WHAT IS EXPECTED:
All records below are to be duplicated exactly, with every picture excluded.

INPUT:
»»
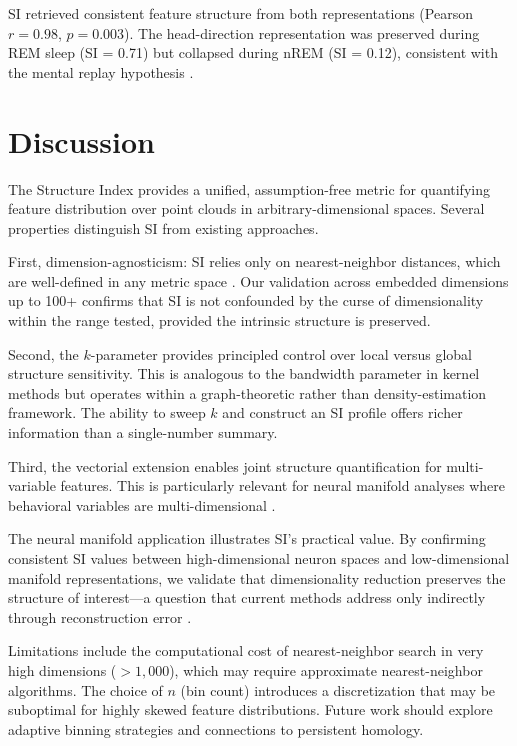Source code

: \documentclass[11pt]{article}
\begin{document}
SI retrieved consistent feature structure from both representations (Pearson $r = 0.98$, $p = 0.003$). The head-direction representation was preserved during REM sleep (SI = 0.71) but collapsed during nREM (SI = 0.12), consistent with the mental replay hypothesis \citep{peyrache2015internally}.

\section{Discussion}

The Structure Index provides a unified, assumption-free metric for quantifying feature distribution over point clouds in arbitrary-dimensional spaces. Several properties distinguish SI from existing approaches.

First, dimension-agnosticism: SI relies only on nearest-neighbor distances, which are well-defined in any metric space \citep{cover1967nearest}. Our validation across embedded dimensions up to 100+ confirms that SI is not confounded by the curse of dimensionality within the range tested, provided the intrinsic structure is preserved.

Second, the $k$-parameter provides principled control over local versus global structure sensitivity. This is analogous to the bandwidth parameter in kernel methods \citep{ripley2009spatial} but operates within a graph-theoretic rather than density-estimation framework. The ability to sweep $k$ and construct an SI profile offers richer information than a single-number summary.

Third, the vectorial extension enables joint structure quantification for multi-variable features. This is particularly relevant for neural manifold analyses where behavioral variables are multi-dimensional \citep{gardner2022toroidal, low2018probing}.

The neural manifold application illustrates SI's practical value. By confirming consistent SI values between high-dimensional neuron spaces and low-dimensional manifold representations, we validate that dimensionality reduction preserves the structure of interest---a question that current methods address only indirectly through reconstruction error \citep{cunningham2014dimensionality, jazayeri2021interpreting}.

Limitations include the computational cost of nearest-neighbor search in very high dimensions ($>1{,}000$), which may require approximate nearest-neighbor algorithms. The choice of $n$ (bin count) introduces a discretization that may be suboptimal for highly skewed feature distributions. Future work should explore adaptive binning strategies and connections to persistent homology.
\end{document}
««
OUTPUT OF THE EXERCISE:
Source code

: \documentclass[11pt]{article}
\begin{document}
SI retrieved consistent feature structure from both representations (Pearson $r = 0.98$, $p = 0.003$). The head-direction representation was preserved during REM sleep (SI = 0.71) but collapsed during nREM (SI = 0.12), consistent with the mental replay hypothesis \citep{peyrache2015internally}.

\section{Discussion}

The Structure Index provides a unified, assumption-free metric for quantifying feature distribution over point clouds in arbitrary-dimensional spaces. Several properties distinguish SI from existing approaches.

First, dimension-agnosticism: SI relies only on nearest-neighbor distances, which are well-defined in any metric space \citep{cover1967nearest}. Our validation across embedded dimensions up to 100+ confirms that SI is not confounded by the curse of dimensionality within the range tested, provided the intrinsic structure is preserved.

Second, the $k$-parameter provides principled control over local versus global structure sensitivity. This is analogous to the bandwidth parameter in kernel methods \citep{ripley2009spatial} but operates within a graph-theoretic rather than density-estimation framework. The ability to sweep $k$ and construct an SI profile offers richer information than a single-number summary.

Third, the vectorial extension enables joint structure quantification for multi-variable features. This is particularly relevant for neural manifold analyses where behavioral variables are multi-dimensional \citep{gardner2022toroidal, low2018probing}.

The neural manifold application illustrates SI's practical value. By confirming consistent SI values between high-dimensional neuron spaces and low-dimensional manifold representations, we validate that dimensionality reduction preserves the structure of interest---a question that current methods address only indirectly through reconstruction error \citep{cunningham2014dimensionality, jazayeri2021interpreting}.

Limitations include the computational cost of nearest-neighbor search in very high dimensions ($>1{,}000$), which may require approximate nearest-neighbor algorithms. The choice of $n$ (bin count) introduces a discretization that may be suboptimal for highly skewed feature distributions. Future work should explore adaptive binning strategies and connections to persistent homology.
\end{document}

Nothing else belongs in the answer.